**EXERCISE DESCRIPTION**
Each line of the material below is to be written out exactly. Leave out any picture.

**RECORDS FOR THE TASK**
Start of Block

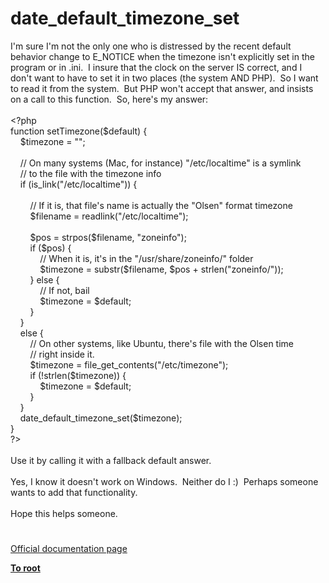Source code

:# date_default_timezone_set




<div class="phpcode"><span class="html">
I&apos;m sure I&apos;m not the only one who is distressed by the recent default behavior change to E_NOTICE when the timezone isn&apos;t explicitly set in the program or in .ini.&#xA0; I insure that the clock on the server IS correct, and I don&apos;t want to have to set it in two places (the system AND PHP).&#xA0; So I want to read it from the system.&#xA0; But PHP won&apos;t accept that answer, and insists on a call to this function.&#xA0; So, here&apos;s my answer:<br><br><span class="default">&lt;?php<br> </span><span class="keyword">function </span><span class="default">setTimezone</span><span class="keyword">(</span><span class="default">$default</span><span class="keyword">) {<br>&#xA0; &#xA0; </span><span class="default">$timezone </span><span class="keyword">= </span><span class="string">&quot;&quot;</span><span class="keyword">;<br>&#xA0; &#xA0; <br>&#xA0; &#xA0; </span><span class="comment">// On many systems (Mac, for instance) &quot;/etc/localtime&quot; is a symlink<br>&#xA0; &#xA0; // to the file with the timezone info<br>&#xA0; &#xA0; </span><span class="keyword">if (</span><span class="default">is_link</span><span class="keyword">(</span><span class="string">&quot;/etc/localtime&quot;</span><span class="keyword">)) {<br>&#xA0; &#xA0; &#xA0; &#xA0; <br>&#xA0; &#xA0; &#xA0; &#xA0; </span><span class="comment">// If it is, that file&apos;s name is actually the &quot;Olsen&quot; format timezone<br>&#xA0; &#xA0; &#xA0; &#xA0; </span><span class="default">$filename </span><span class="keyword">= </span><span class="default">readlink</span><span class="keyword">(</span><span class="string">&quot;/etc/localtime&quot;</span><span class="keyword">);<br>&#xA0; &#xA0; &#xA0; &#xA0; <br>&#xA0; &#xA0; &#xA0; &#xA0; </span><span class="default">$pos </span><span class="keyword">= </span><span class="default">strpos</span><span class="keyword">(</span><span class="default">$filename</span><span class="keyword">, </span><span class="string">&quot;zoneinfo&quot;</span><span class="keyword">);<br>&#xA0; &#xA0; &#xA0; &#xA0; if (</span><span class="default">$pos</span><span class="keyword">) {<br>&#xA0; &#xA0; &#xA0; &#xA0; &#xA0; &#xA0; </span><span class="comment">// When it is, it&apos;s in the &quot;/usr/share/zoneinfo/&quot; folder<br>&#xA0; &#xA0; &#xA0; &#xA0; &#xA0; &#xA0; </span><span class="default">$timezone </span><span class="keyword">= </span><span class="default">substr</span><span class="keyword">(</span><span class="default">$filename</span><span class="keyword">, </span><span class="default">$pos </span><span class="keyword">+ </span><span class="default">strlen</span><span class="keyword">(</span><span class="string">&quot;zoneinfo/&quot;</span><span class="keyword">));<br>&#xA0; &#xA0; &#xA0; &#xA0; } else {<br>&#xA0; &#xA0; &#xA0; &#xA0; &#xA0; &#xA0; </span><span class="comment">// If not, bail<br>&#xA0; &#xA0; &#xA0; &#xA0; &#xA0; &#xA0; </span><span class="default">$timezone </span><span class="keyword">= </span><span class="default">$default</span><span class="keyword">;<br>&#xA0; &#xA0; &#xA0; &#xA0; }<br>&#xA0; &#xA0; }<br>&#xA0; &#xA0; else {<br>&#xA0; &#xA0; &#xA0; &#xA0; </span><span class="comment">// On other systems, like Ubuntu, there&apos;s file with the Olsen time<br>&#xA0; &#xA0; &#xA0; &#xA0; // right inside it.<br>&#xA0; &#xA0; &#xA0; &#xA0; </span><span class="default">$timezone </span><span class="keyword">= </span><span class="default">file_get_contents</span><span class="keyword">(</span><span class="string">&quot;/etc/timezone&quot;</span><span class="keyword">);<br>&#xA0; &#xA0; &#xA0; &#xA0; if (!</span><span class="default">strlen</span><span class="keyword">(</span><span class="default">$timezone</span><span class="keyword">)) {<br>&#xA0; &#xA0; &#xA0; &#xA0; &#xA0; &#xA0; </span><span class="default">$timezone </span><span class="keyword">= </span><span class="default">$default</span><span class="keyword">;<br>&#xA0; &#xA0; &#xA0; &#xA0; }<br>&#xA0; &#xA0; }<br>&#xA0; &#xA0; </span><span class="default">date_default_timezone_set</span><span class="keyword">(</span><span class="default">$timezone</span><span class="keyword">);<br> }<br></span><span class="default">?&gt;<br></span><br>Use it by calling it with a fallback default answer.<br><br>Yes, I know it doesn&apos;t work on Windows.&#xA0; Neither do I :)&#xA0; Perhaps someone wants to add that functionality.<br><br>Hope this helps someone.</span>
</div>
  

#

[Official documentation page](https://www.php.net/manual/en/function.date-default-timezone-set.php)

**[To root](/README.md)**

End of Block

**OUTPUT FOR THIS TASK**
Source code

:# date_default_timezone_set




<div class="phpcode"><span class="html">
I&apos;m sure I&apos;m not the only one who is distressed by the recent default behavior change to E_NOTICE when the timezone isn&apos;t explicitly set in the program or in .ini.&#xA0; I insure that the clock on the server IS correct, and I don&apos;t want to have to set it in two places (the system AND PHP).&#xA0; So I want to read it from the system.&#xA0; But PHP won&apos;t accept that answer, and insists on a call to this function.&#xA0; So, here&apos;s my answer:<br><br><span class="default">&lt;?php<br> </span><span class="keyword">function </span><span class="default">setTimezone</span><span class="keyword">(</span><span class="default">$default</span><span class="keyword">) {<br>&#xA0; &#xA0; </span><span class="default">$timezone </span><span class="keyword">= </span><span class="string">&quot;&quot;</span><span class="keyword">;<br>&#xA0; &#xA0; <br>&#xA0; &#xA0; </span><span class="comment">// On many systems (Mac, for instance) &quot;/etc/localtime&quot; is a symlink<br>&#xA0; &#xA0; // to the file with the timezone info<br>&#xA0; &#xA0; </span><span class="keyword">if (</span><span class="default">is_link</span><span class="keyword">(</span><span class="string">&quot;/etc/localtime&quot;</span><span class="keyword">)) {<br>&#xA0; &#xA0; &#xA0; &#xA0; <br>&#xA0; &#xA0; &#xA0; &#xA0; </span><span class="comment">// If it is, that file&apos;s name is actually the &quot;Olsen&quot; format timezone<br>&#xA0; &#xA0; &#xA0; &#xA0; </span><span class="default">$filename </span><span class="keyword">= </span><span class="default">readlink</span><span class="keyword">(</span><span class="string">&quot;/etc/localtime&quot;</span><span class="keyword">);<br>&#xA0; &#xA0; &#xA0; &#xA0; <br>&#xA0; &#xA0; &#xA0; &#xA0; </span><span class="default">$pos </span><span class="keyword">= </span><span class="default">strpos</span><span class="keyword">(</span><span class="default">$filename</span><span class="keyword">, </span><span class="string">&quot;zoneinfo&quot;</span><span class="keyword">);<br>&#xA0; &#xA0; &#xA0; &#xA0; if (</span><span class="default">$pos</span><span class="keyword">) {<br>&#xA0; &#xA0; &#xA0; &#xA0; &#xA0; &#xA0; </span><span class="comment">// When it is, it&apos;s in the &quot;/usr/share/zoneinfo/&quot; folder<br>&#xA0; &#xA0; &#xA0; &#xA0; &#xA0; &#xA0; </span><span class="default">$timezone </span><span class="keyword">= </span><span class="default">substr</span><span class="keyword">(</span><span class="default">$filename</span><span class="keyword">, </span><span class="default">$pos </span><span class="keyword">+ </span><span class="default">strlen</span><span class="keyword">(</span><span class="string">&quot;zoneinfo/&quot;</span><span class="keyword">));<br>&#xA0; &#xA0; &#xA0; &#xA0; } else {<br>&#xA0; &#xA0; &#xA0; &#xA0; &#xA0; &#xA0; </span><span class="comment">// If not, bail<br>&#xA0; &#xA0; &#xA0; &#xA0; &#xA0; &#xA0; </span><span class="default">$timezone </span><span class="keyword">= </span><span class="default">$default</span><span class="keyword">;<br>&#xA0; &#xA0; &#xA0; &#xA0; }<br>&#xA0; &#xA0; }<br>&#xA0; &#xA0; else {<br>&#xA0; &#xA0; &#xA0; &#xA0; </span><span class="comment">// On other systems, like Ubuntu, there&apos;s file with the Olsen time<br>&#xA0; &#xA0; &#xA0; &#xA0; // right inside it.<br>&#xA0; &#xA0; &#xA0; &#xA0; </span><span class="default">$timezone </span><span class="keyword">= </span><span class="default">file_get_contents</span><span class="keyword">(</span><span class="string">&quot;/etc/timezone&quot;</span><span class="keyword">);<br>&#xA0; &#xA0; &#xA0; &#xA0; if (!</span><span class="default">strlen</span><span class="keyword">(</span><span class="default">$timezone</span><span class="keyword">)) {<br>&#xA0; &#xA0; &#xA0; &#xA0; &#xA0; &#xA0; </span><span class="default">$timezone </span><span class="keyword">= </span><span class="default">$default</span><span class="keyword">;<br>&#xA0; &#xA0; &#xA0; &#xA0; }<br>&#xA0; &#xA0; }<br>&#xA0; &#xA0; </span><span class="default">date_default_timezone_set</span><span class="keyword">(</span><span class="default">$timezone</span><span class="keyword">);<br> }<br></span><span class="default">?&gt;<br></span><br>Use it by calling it with a fallback default answer.<br><br>Yes, I know it doesn&apos;t work on Windows.&#xA0; Neither do I :)&#xA0; Perhaps someone wants to add that functionality.<br><br>Hope this helps someone.</span>
</div>
  

#

[Official documentation page](https://www.php.net/manual/en/function.date-default-timezone-set.php)

**[To root](/README.md)**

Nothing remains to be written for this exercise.